‘LA Originals’: Director Estevan Oriol Talks Netflix Documentary with Loud News Net
Loud News Net recently caught up with legendary photographer and director, Estevan Oriol. He is the director of the documentary ‘LA Originals’ now streaming on Netflix. The film displays Oriol’s vast hip hop and Los Angeles street culture visual archive spanning nearly 30 years. In the interview we discussed the genesis of the documentary, modern “photography”, bringing street art to gallery life, photographing Taliban prisoners in Afghanistan, and much more.
His photography has captured a wide range of subjects including Eminem, 50 Cent, Robert De Niro, the Skid Row community, lowriders, L.A. gangsters, and Kim Kardashian. He has directed music videos for the likes of Everlast, Cypress Hill, and Blink 182.
After some thoughtful reflection, Estevan notes the commonality across subjects is they are all “striving to be the best at what they are — even some of the gang members. They’re striving to be the best gang member”.
Estevan Oriol is an influencer. No, not the Instagram influencer “going live” that you just thought of. But the kind of influencer who’s impact has shaped cultures globally. His photography of Cortez rocking, lowriding L.A. street culture has been viewed by millions across the world. From Japan and Brazil, the L.A. culture Oriol exported through his camera lens is easily found. With the LA Originals documentary out on Netflix, it might be easy to rest in his directorial success. But that’s not Estevan. He is from the old school, and learned how to be an expert photographer the hard way — on film.
“EVERYBODY CAN BE A PHOTOGRAPHER ON THEIR PHONE OR DIGITAL CAMERA, BUT YOU’RE A HOBBYIST. YOU’RE NOT A PROFESSIONAL PHOTOGRAPHER UNTIL YOU CAN PAY YOUR BILLS.”
With photography gone wild on social media platforms like Instagram, Estevan realized he needed to elevate his already established game. “It’s completely watered down. Completely oversaturated. Everything’s been shown. Every rock’s been overturned. But for the good guys, it made us all step it up a notch. All this bullshit out here made me rethink my shit and be like ‘You know what?’ I need to step my game up.”
“Too many motherfuckers out here doing mediocre bullshit. So I got to really, really, really stand out if I want to keep doing this as a profession”, Oriol explains. “Everybody can be a photographer on their phone or digital camera, but you’re a hobbyist. You’re not a professional photographer until you can pay your bills.”
It’s easy to forget how much the world of photography has changed in 25 years. When Oriol began in the 1990’s, he learned to take photographs on his father’s camera.

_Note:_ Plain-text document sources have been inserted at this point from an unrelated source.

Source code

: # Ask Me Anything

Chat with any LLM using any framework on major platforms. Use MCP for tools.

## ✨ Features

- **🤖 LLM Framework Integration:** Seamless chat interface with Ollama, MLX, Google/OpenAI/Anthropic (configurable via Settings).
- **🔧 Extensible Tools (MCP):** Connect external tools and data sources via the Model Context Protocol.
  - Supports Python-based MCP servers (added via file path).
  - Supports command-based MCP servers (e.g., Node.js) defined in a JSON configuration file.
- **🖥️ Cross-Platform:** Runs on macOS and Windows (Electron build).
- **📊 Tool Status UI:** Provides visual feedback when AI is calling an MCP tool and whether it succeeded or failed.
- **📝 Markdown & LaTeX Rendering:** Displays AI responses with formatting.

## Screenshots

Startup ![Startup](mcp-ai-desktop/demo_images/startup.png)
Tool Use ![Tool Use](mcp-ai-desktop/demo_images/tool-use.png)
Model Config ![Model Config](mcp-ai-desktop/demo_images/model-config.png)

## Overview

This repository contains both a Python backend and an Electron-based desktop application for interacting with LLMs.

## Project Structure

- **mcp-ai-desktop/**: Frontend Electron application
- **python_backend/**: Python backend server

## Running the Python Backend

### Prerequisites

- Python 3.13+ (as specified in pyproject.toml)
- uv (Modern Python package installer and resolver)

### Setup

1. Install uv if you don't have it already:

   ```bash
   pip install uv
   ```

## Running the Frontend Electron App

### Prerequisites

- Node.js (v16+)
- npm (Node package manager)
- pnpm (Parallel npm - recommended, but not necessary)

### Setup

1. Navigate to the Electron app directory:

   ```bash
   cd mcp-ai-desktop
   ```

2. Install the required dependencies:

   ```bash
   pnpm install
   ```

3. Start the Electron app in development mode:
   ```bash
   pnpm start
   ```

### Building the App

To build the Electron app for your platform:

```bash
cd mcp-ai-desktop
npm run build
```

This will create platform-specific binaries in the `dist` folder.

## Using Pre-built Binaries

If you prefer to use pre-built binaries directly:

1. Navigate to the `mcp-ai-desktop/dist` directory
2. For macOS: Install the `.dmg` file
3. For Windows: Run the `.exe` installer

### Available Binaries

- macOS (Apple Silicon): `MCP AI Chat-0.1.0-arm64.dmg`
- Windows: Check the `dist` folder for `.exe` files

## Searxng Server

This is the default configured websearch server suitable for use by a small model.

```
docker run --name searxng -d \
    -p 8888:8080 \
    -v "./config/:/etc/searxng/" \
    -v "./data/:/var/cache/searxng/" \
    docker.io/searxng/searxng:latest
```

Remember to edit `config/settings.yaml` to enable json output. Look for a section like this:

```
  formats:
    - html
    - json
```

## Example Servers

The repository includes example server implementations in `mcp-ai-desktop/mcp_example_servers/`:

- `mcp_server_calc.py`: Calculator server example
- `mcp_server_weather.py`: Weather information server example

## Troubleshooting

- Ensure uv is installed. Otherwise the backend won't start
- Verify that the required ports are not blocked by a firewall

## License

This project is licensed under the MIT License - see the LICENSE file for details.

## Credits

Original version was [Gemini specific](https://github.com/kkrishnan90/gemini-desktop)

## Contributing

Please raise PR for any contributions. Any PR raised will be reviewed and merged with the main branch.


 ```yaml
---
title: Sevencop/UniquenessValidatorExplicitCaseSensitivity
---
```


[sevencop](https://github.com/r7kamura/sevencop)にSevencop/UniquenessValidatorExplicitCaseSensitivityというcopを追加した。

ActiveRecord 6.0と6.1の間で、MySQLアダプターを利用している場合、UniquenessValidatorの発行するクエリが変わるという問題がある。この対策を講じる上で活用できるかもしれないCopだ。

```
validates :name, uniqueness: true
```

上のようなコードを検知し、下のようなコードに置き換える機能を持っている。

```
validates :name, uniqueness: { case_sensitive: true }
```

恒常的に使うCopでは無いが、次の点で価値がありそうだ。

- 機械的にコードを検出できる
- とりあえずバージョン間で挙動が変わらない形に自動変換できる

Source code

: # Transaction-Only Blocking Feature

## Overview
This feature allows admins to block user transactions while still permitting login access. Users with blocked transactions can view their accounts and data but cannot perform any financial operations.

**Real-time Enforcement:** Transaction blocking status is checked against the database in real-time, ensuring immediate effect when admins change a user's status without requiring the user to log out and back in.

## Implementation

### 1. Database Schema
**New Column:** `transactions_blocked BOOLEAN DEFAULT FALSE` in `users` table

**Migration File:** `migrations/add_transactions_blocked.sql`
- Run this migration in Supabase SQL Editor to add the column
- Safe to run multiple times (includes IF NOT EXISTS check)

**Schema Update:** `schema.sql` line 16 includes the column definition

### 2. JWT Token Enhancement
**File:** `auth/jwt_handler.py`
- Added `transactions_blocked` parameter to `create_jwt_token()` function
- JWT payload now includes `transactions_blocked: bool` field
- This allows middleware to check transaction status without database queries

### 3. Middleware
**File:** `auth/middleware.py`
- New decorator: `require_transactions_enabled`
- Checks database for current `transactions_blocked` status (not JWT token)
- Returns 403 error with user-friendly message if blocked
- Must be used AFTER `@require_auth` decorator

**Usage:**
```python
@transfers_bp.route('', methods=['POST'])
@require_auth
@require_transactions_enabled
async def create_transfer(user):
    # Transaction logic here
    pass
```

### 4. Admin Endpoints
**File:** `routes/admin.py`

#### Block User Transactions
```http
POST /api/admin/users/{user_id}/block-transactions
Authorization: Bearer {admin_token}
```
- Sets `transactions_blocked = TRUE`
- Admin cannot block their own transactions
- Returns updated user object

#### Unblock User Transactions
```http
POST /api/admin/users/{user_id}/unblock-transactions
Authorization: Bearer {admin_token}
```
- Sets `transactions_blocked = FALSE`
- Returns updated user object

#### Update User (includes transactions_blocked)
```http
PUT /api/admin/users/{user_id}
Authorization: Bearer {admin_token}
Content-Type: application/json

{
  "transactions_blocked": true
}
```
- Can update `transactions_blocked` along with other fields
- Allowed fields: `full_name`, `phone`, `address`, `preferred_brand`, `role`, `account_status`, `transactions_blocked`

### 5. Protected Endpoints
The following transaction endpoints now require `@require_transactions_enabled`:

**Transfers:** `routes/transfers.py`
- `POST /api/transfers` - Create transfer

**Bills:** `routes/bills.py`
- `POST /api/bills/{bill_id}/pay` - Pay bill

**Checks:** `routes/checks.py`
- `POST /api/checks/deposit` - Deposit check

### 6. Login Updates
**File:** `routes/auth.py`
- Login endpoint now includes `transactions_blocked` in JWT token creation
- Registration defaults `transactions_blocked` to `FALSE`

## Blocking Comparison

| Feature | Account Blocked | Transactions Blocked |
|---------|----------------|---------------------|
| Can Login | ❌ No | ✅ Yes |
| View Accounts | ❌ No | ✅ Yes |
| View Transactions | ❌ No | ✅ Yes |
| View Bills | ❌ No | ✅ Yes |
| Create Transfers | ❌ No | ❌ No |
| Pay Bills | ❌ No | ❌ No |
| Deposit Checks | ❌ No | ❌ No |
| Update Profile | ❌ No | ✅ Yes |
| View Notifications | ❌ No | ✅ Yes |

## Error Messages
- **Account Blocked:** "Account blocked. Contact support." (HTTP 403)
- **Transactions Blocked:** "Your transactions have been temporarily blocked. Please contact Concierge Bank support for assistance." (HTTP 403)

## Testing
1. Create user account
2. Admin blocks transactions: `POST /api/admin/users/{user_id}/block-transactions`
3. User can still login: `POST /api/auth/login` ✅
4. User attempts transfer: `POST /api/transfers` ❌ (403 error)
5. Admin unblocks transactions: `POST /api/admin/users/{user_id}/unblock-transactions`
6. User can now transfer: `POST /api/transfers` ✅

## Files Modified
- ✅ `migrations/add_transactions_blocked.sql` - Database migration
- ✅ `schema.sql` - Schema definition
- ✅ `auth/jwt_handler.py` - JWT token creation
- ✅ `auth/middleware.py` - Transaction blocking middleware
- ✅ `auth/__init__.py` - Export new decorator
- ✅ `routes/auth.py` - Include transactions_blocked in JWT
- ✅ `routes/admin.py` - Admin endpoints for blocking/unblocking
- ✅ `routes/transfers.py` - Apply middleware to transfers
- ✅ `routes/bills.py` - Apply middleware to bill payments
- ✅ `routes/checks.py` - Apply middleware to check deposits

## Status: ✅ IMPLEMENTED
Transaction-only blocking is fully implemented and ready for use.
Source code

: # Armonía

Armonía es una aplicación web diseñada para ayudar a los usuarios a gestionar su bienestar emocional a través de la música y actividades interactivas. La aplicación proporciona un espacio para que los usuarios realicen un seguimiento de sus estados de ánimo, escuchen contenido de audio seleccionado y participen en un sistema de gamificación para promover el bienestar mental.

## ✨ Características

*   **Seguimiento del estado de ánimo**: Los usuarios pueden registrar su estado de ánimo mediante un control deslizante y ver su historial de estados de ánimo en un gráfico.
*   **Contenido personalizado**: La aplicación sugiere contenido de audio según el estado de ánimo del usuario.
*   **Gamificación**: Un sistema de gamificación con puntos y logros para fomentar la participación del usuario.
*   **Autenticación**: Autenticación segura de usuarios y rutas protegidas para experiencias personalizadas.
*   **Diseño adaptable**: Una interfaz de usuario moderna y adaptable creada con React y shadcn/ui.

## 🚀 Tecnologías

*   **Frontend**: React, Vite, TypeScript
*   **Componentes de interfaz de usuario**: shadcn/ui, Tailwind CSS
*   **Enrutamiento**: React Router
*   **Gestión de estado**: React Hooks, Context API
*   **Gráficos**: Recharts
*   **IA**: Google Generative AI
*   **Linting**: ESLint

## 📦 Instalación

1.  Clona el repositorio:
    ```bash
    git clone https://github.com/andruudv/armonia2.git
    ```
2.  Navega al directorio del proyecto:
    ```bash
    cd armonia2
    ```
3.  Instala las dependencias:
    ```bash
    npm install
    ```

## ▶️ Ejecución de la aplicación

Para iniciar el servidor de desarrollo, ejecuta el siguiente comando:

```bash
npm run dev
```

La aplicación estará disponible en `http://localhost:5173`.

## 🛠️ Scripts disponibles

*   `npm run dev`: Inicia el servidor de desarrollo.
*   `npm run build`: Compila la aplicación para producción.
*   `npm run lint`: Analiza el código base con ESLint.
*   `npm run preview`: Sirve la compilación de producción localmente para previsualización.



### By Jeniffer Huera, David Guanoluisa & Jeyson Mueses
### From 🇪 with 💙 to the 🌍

This old school training prepared him to relentlessly stay on point into 2020. “I had to. I was paying for that shit. When you’re shooting film, you’re paying for every single picture.”
Estevan Oriol Pictures
“WE’RE SERIOUS ARTISTS”
THEY WERE APPROACHING US TO DO REALITY SHOWS, BUT WE TURNED THEM DOWN BECAUSE WE THOUGHT REALITY SHOWS WERE CORNY. WE WANTED TO DO THE DOCUMENTARY BECAUSE WE THOUGHT DOCUMENTARIES WERE TAKEN MORE SERIOUS IN THE FILM INDUSTRY.”
It was a long time coming to get the LA Originals documentary released on Netflix. Despite some false starts, perseverance eventually led to an encounter of kismet with Sebastián Ortega. Fast forward a couple years and a pandemic later, and the film reached #5 on Netflix worldwide in April.
The documentary features Estevan along with his Soul Assassins Studio partner, and life long friend, Mr. Cartoon. The world renowned artist has tattooed some of the music industries’ biggest stars including Eminem, 50 Cent, Dr. Dre, Gwen Stefani, Travis Barker, and more.
So what was the journey to get ‘LA Originals’ all the way to Netflix?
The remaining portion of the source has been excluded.